*** Records supplied ***

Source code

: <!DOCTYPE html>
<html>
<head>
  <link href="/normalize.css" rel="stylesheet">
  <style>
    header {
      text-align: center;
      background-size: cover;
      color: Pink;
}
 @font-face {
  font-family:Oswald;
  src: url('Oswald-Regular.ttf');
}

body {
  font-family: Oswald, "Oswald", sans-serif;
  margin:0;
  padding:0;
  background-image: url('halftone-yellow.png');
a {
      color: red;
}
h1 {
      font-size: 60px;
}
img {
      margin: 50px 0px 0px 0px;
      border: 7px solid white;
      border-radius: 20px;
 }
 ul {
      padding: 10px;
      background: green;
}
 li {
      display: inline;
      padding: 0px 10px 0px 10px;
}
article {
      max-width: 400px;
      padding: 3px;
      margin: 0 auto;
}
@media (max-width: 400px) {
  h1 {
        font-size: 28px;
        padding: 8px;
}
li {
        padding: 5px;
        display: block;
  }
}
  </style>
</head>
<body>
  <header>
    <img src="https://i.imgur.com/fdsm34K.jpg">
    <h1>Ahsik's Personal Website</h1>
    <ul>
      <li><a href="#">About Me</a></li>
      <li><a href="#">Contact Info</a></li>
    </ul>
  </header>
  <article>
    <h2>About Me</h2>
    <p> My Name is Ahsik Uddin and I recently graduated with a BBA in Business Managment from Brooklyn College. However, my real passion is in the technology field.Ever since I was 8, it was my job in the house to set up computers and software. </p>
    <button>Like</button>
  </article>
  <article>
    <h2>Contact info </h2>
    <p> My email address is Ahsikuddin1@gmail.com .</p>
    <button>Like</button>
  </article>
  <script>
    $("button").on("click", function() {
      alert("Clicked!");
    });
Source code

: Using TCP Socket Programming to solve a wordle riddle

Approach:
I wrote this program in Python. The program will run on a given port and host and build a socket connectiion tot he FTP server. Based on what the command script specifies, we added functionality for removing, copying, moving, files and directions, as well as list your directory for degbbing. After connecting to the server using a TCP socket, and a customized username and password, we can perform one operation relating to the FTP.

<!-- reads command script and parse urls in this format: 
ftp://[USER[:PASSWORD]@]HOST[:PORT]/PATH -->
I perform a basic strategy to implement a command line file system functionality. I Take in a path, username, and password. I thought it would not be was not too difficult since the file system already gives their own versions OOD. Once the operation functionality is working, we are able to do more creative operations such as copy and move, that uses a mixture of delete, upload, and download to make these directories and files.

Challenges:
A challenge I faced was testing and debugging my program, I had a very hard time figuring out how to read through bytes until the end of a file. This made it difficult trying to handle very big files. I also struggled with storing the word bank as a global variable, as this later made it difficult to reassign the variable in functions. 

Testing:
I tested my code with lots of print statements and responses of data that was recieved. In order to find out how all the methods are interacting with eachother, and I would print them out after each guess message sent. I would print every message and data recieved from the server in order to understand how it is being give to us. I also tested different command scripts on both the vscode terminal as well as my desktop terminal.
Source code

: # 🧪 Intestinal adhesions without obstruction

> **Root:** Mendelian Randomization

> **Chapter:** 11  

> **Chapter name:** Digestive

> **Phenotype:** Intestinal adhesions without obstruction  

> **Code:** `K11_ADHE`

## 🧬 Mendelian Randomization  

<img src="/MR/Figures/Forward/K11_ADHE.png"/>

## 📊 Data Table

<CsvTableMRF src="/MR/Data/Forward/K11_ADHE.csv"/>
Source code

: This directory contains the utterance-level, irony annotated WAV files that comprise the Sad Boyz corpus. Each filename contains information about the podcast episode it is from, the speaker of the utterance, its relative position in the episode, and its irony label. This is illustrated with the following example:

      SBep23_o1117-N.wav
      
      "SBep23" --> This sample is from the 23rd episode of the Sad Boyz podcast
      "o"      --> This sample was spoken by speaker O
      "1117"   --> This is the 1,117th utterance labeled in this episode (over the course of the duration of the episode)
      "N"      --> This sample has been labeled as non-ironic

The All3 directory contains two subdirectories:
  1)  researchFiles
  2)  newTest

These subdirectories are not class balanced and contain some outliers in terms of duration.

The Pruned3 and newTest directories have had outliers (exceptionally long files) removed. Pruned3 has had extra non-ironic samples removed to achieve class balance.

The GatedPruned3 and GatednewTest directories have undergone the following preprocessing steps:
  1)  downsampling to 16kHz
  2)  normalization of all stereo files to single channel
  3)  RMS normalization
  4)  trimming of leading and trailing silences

***

[Exercise instructions]:
Nothing in the data may be omitted; transcribe it exactly.

[Answer for this exercise]:
Source code

: <!DOCTYPE html>
<html>
<head>
  <link href="/normalize.css" rel="stylesheet">
  <style>
    header {
      text-align: center;
      background-size: cover;
      color: Pink;
}
 @font-face {
  font-family:Oswald;
  src: url('Oswald-Regular.ttf');
}

body {
  font-family: Oswald, "Oswald", sans-serif;
  margin:0;
  padding:0;
  background-image: url('halftone-yellow.png');
a {
      color: red;
}
h1 {
      font-size: 60px;
}
img {
      margin: 50px 0px 0px 0px;
      border: 7px solid white;
      border-radius: 20px;
 }
 ul {
      padding: 10px;
      background: green;
}
 li {
      display: inline;
      padding: 0px 10px 0px 10px;
}
article {
      max-width: 400px;
      padding: 3px;
      margin: 0 auto;
}
@media (max-width: 400px) {
  h1 {
        font-size: 28px;
        padding: 8px;
}
li {
        padding: 5px;
        display: block;
  }
}
  </style>
</head>
<body>
  <header>
    <img src="https://i.imgur.com/fdsm34K.jpg">
    <h1>Ahsik's Personal Website</h1>
    <ul>
      <li><a href="#">About Me</a></li>
      <li><a href="#">Contact Info</a></li>
    </ul>
  </header>
  <article>
    <h2>About Me</h2>
    <p> My Name is Ahsik Uddin and I recently graduated with a BBA in Business Managment from Brooklyn College. However, my real passion is in the technology field.Ever since I was 8, it was my job in the house to set up computers and software. </p>
    <button>Like</button>
  </article>
  <article>
    <h2>Contact info </h2>
    <p> My email address is Ahsikuddin1@gmail.com .</p>
    <button>Like</button>
  </article>
  <script>
    $("button").on("click", function() {
      alert("Clicked!");
    });
Source code

: Using TCP Socket Programming to solve a wordle riddle

Approach:
I wrote this program in Python. The program will run on a given port and host and build a socket connectiion tot he FTP server. Based on what the command script specifies, we added functionality for removing, copying, moving, files and directions, as well as list your directory for degbbing. After connecting to the server using a TCP socket, and a customized username and password, we can perform one operation relating to the FTP.

<!-- reads command script and parse urls in this format: 
ftp://[USER[:PASSWORD]@]HOST[:PORT]/PATH -->
I perform a basic strategy to implement a command line file system functionality. I Take in a path, username, and password. I thought it would not be was not too difficult since the file system already gives their own versions OOD. Once the operation functionality is working, we are able to do more creative operations such as copy and move, that uses a mixture of delete, upload, and download to make these directories and files.

Challenges:
A challenge I faced was testing and debugging my program, I had a very hard time figuring out how to read through bytes until the end of a file. This made it difficult trying to handle very big files. I also struggled with storing the word bank as a global variable, as this later made it difficult to reassign the variable in functions. 

Testing:
I tested my code with lots of print statements and responses of data that was recieved. In order to find out how all the methods are interacting with eachother, and I would print them out after each guess message sent. I would print every message and data recieved from the server in order to understand how it is being give to us. I also tested different command scripts on both the vscode terminal as well as my desktop terminal.
Source code

: # 🧪 Intestinal adhesions without obstruction

> **Root:** Mendelian Randomization

> **Chapter:** 11  

> **Chapter name:** Digestive

> **Phenotype:** Intestinal adhesions without obstruction  

> **Code:** `K11_ADHE`

## 🧬 Mendelian Randomization  

<img src="/MR/Figures/Forward/K11_ADHE.png"/>

## 📊 Data Table

<CsvTableMRF src="/MR/Data/Forward/K11_ADHE.csv"/>
Source code

: This directory contains the utterance-level, irony annotated WAV files that comprise the Sad Boyz corpus. Each filename contains information about the podcast episode it is from, the speaker of the utterance, its relative position in the episode, and its irony label. This is illustrated with the following example:

      SBep23_o1117-N.wav
      
      "SBep23" --> This sample is from the 23rd episode of the Sad Boyz podcast
      "o"      --> This sample was spoken by speaker O
      "1117"   --> This is the 1,117th utterance labeled in this episode (over the course of the duration of the episode)
      "N"      --> This sample has been labeled as non-ironic

The All3 directory contains two subdirectories:
  1)  researchFiles
  2)  newTest

These subdirectories are not class balanced and contain some outliers in terms of duration.

The Pruned3 and newTest directories have had outliers (exceptionally long files) removed. Pruned3 has had extra non-ironic samples removed to achieve class balance.

The GatedPruned3 and GatednewTest directories have undergone the following preprocessing steps:
  1)  downsampling to 16kHz
  2)  normalization of all stereo files to single channel
  3)  RMS normalization
  4)  trimming of leading and trailing silences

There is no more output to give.